** Opening RECORDS PROVIDED block **

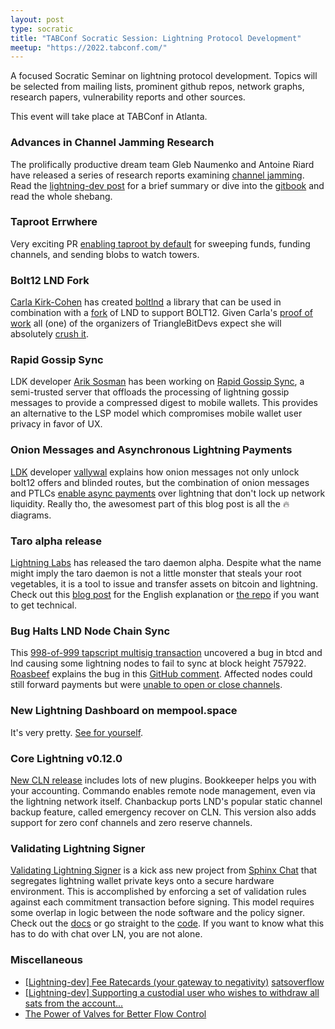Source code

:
 ```yaml
---
layout: post
type: socratic
title: "TABConf Socratic Session: Lightning Protocol Development"
meetup: "https://2022.tabconf.com/"
---
```


A focused Socratic Seminar on lightning protocol development. Topics will be selected from 
mailing lists, prominent github repos, network graphs, research papers, vulnerability reports 
and other sources.

This event will take place at TABConf in Atlanta.


### Advances in Channel Jamming Research

The prolifically productive dream team Gleb Naumenko and Antoine Riard have released a series of research reports examining [channel jamming](https://bitcoinops.org/en/topics/channel-jamming-attacks/). Read the [lightning-dev post](https://lists.linuxfoundation.org/pipermail/lightning-dev/2022-August/003673.html) for a brief summary or dive into the [gitbook](https://jamming-dev.github.io/book/) and read the whole shebang.


### Taproot Errwhere

Very exciting PR [enabling taproot by default](https://github.com/lightningnetwork/lnd/pull/6810) for sweeping funds, funding channels, and sending blobs to watch towers.


### Bolt12 LND Fork

[Carla Kirk-Cohen](https://twitter.com/actuallycarlakc) has created [boltlnd](https://github.com/carlaKC/boltnd) a library that can be used in combination with a [fork](https://github.com/carlaKC/lnd/tree/offers-boltnd) of LND to support BOLT12. Given Carla's [proof of work](https://github.com/carlaKC) all (one) of the organizers of TriangleBitDevs expect she will absolutely [crush it](https://media.tenor.com/x_I_Ubn-ZyMAAAAC/the-rascals-kid.gif).


### Rapid Gossip Sync

LDK developer [Arik Sosman](https://twitter.com/arikaleph) has been working on [Rapid Gossip Sync](https://lightningdevkit.org/blog/announcing-rapid-gossip-sync/), a semi-trusted server that offloads the processing of lightning gossip messages to provide a compressed digest to mobile wallets. This provides an alternative to the LSP model which compromises mobile wallet user privacy in favor of UX. 


### Onion Messages and Asynchronous Lightning Payments
[LDK](https://lightningdevkit.org/) developer [vallywal](https://twitter.com/vallywal) explains how onion messages not only unlock bolt12 offers and blinded routes, but the combination of onion messages and PTLCs [enable async payments](https://lightningdevkit.org/blog/onion-messages-demystified/) over lightning that don't lock up network liquidity. Really tho, the awesomest part of this blog post is all the 🔥 diagrams.


### Taro alpha release

[Lightning Labs](https://lightning.engineering/) has released the taro daemon alpha. Despite what the name might imply the taro daemon is not a little monster that steals your root vegetables, it is a tool to issue and transfer assets on bitcoin and lightning. Check out this [blog post](https://lightning.engineering/posts/2022-9-28-taro-launch/) for the English explanation or [the repo](https://github.com/lightninglabs/taro/) if you want to get technical.


### Bug Halts LND Node Chain Sync

This [998-of-999 tapscript multisig transaction](https://twitter.com/brqgoo/status/1579216353780957185) uncovered a bug in btcd and lnd causing some lightning nodes to fail to sync at block height 757922. [Roasbeef](https://twitter.com/roasbeef) explains the bug in this [GitHub comment](https://github.com/lightningnetwork/lnd/issues/7002#issuecomment-1272654613). Affected nodes could still forward payments but were [unable to open or close channels](https://twitter.com/roasbeef/status/1579276764529860610).


### New Lightning Dashboard on mempool.space

It's very pretty. [See for yourself](https://mempool.space/lightning).


### Core Lightning v0.12.0

[New CLN release](https://blog.blockstream.com/core-lightning-v0-12-0/) includes lots of new plugins. Bookkeeper helps you with your accounting. Commando enables remote node management, even via the lightning network itself. Chanbackup ports LND's popular static channel backup feature, called emergency recover on CLN. This version also adds support for zero conf channels and zero reserve channels.


### Validating Lightning Signer

[Validating Lightning Signer](https://vls.tech/intro/) is a kick ass new project from [Sphinx Chat](https://sphinx.chat/) that segregates lightning wallet private keys onto a secure hardware environment. This is accomplished by enforcing a set of validation rules against each commitment transaction before signing. This model requires some overlap in logic between the node software and the policy signer. Check out the [docs](https://gitlab.com/lightning-signer/docs) or go straight to the [code](https://gitlab.com/lightning-signer/validating-lightning-signer). If you want to know what this has to do with chat over LN, you are not alone.


### Miscellaneous

- [\[Lightning-dev\] Fee Ratecards (your gateway to negativity)](https://lists.linuxfoundation.org/pipermail/lightning-dev/2022-September/003685.html)
[satsoverflow](https://satsoverflow.io/)
- [\[Lightning-dev\] Supporting a custodial user who wishes to withdraw all sats from the account...](https://lists.linuxfoundation.org/pipermail/lightning-dev/2022-August/003674.html)
- [The Power of Valves for Better Flow Control](https://blog.bitmex.com/the-power-of-htlc_maximum_msat-as-a-control-valve-for-better-flow-control-improved-reliability-and-lower-expected-payment-failure-rates-on-the-lightning-network/)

** Closing RECORDS PROVIDED block **

### EXERCISE DESCRIPTION
Could you repeat, exactly and with nothing else, the lines from the first line of the records through the line containing "### Rapid Gossip Sync"? Leave out the pictures.

### RESULT OF THIS EXERCISE
Source code

:
 ```yaml
---
layout: post
type: socratic
title: "TABConf Socratic Session: Lightning Protocol Development"
meetup: "https://2022.tabconf.com/"
---
```


A focused Socratic Seminar on lightning protocol development. Topics will be selected from 
mailing lists, prominent github repos, network graphs, research papers, vulnerability reports 
and other sources.

This event will take place at TABConf in Atlanta.


### Advances in Channel Jamming Research

The prolifically productive dream team Gleb Naumenko and Antoine Riard have released a series of research reports examining [channel jamming](https://bitcoinops.org/en/topics/channel-jamming-attacks/). Read the [lightning-dev post](https://lists.linuxfoundation.org/pipermail/lightning-dev/2022-August/003673.html) for a brief summary or dive into the [gitbook](https://jamming-dev.github.io/book/) and read the whole shebang.


### Taproot Errwhere

Very exciting PR [enabling taproot by default](https://github.com/lightningnetwork/lnd/pull/6810) for sweeping funds, funding channels, and sending blobs to watch towers.


### Bolt12 LND Fork

[Carla Kirk-Cohen](https://twitter.com/actuallycarlakc) has created [boltlnd](https://github.com/carlaKC/boltnd) a library that can be used in combination with a [fork](https://github.com/carlaKC/lnd/tree/offers-boltnd) of LND to support BOLT12. Given Carla's [proof of work](https://github.com/carlaKC) all (one) of the organizers of TriangleBitDevs expect she will absolutely [crush it](https://media.tenor.com/x_I_Ubn-ZyMAAAAC/the-rascals-kid.gif).


### Rapid Gossip Sync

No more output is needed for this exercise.